Fant has been critical of Moody as the two vie for the Republican nomination for Attorney General. They’re part of a field which also includes state House Republicans Frank White and Ross Spano.
Fant’s letter claims that Moody doesn’t understand SYG in the case of Dooley, the Valrico man who was convicted of manslaughter and sentenced to eight years in prison for shooting his neighbor, David James, in 2010. In April of 2016, the 2nd District Court of Appeal granted him a new trial because of an ineffective appellate lawyer and “erroneous” wording in the jury instructions regarding the justifiable use of deadly force.
“The 2nd District Court of Appeals unanimously granted the accused a new trial because you allowed wrong instructions that ignored existing case law and therefore prohibited a Stand Your Ground defense,” Fant wrote in his letter to Moody on Monday, which included a paragraph cut and pasted from a Tampa Bay Times story from April, 22, 2016.
Moody responded that if Fant had actually read the opinion and not relied upon the article, “you would have learned that the Tampa Bay Times got it wrong.”
“As the Second District Court of Appeal stated in its opinion, the law changed after trial before Dooley’s initial brief was filed in the appeal. Dooley’s appellate lawyer failed to point out the change in law, and Dooley’s lawyer’s ineffectiveness on the appeal, not something that I did, was the basis for the decision,” Moody writes. “If you were interested in the truth or the Dooley case instead of trying to use a tragic event to promote your political campaign, you would have quickly learned that I gave the jury instruction requested by the prosecution and that Dooley did not object to that instruction at trial. Had the Little v. State case existed at the time of trial, clearly that instruction would not have been given.”
“Putting that aside, had you actually done what an experienced lawyer does, you would have learned that the opinion upon which the Tampa Bay Times article was based was subsequently withdrawn by the Second District Court of Appeal on October 14, 2016, and the appeal is ongoing. In the unlikely event that you are elected Attorney General, you would be ultimately responsible for the Dooley appeal, if it is not decided before January 2019.”
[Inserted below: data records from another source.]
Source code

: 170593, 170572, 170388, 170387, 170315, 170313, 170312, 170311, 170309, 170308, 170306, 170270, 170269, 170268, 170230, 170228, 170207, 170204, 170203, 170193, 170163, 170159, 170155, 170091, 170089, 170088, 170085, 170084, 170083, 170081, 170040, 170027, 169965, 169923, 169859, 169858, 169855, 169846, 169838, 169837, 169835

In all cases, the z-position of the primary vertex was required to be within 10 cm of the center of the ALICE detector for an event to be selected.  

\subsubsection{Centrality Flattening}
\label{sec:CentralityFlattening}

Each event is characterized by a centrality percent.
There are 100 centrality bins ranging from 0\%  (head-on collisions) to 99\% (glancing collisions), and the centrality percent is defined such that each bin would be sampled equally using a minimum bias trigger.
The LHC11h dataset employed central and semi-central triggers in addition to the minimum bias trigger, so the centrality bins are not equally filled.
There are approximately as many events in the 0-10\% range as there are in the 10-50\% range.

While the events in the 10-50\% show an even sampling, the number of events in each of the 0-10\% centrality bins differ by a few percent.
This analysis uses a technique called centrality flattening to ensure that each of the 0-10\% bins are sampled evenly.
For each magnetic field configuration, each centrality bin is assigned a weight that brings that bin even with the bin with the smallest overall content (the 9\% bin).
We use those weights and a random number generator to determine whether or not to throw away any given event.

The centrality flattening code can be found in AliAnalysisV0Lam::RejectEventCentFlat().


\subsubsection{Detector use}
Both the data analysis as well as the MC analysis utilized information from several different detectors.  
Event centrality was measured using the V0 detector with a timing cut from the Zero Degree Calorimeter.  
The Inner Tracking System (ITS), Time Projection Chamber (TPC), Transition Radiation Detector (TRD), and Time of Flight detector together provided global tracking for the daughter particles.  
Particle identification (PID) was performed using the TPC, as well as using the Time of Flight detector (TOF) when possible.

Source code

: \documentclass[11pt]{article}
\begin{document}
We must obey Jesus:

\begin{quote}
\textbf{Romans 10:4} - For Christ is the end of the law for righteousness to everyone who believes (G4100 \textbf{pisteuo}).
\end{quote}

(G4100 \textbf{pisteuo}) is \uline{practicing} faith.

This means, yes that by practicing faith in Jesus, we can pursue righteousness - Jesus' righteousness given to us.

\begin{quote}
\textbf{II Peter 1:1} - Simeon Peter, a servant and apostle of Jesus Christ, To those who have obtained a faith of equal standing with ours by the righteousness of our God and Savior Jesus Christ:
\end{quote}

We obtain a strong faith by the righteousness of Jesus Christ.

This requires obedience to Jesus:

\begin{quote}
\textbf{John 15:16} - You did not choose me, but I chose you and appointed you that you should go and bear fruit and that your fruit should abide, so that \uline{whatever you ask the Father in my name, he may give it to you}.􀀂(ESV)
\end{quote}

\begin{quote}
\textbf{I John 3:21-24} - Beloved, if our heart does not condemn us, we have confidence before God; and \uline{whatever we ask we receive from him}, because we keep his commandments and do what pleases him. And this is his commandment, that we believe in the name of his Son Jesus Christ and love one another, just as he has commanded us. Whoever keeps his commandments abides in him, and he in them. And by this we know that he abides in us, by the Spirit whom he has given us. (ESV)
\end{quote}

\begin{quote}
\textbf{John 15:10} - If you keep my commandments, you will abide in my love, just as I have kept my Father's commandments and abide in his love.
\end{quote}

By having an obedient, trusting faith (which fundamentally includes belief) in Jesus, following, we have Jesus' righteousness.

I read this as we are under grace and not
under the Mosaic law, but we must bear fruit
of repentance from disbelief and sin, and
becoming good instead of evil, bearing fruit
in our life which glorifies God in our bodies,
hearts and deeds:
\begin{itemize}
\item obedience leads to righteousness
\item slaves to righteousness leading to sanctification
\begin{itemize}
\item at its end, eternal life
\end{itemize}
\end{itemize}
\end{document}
Moody next pointed out that unless and until the Second District Court of Appeal reverses Dooley’s conviction, the jury’s verdict should be respected, and James’ death should not be politicized for political gain.
Fant also claims that at the Federalist Society judicial forum held earlier this month, Moody “dodged” a direct question about whether or not she supported allowing guns to be carried on college campuses, a pet issue of the NRA and Second Amendment enthusiasts.
“I am a strong believer in our second amendment rights,” Moody said when asked by White if she supported such a proposal. “I believe people have a natural right to defend themselves and would support legislation I mean I would want to see the specifics of legislation that would seek to protect those rights.” She adds in her letter that those rights “do not end when one walks on a college campus.”
Moody also brushed aside Fant’s challenge to a “Second Amendment debate” on March 1 in Tallahassee.
“I look forward to debating you, Frank White, and Ross Spano, in the future and discussing how I will tackle the difficult challenges facing Florida, including the Second Amendment. But, until then, I plan on continuing to travel Florida meeting voters, hearing their stories, and discussing why I should be Florida’s next Attorney General,” Moody responded.
Fant isn’t taking no for an answer. He’s now sent out an email to supporters asking them to sign a petition requesting that Moody face him in a debate.
The Jacksonville Republican has been trolling Moody for months for her alleged “liberal” ties. In December, he penned a letter to Republican Party of Florida Chair Blaise Ingoglia, calling on him to ban Moody from attending the party’s annual January meeting in Orlando, saying she she was a “Clinton liberal” who had no business in a Republican Party meeting — or using GOP resources.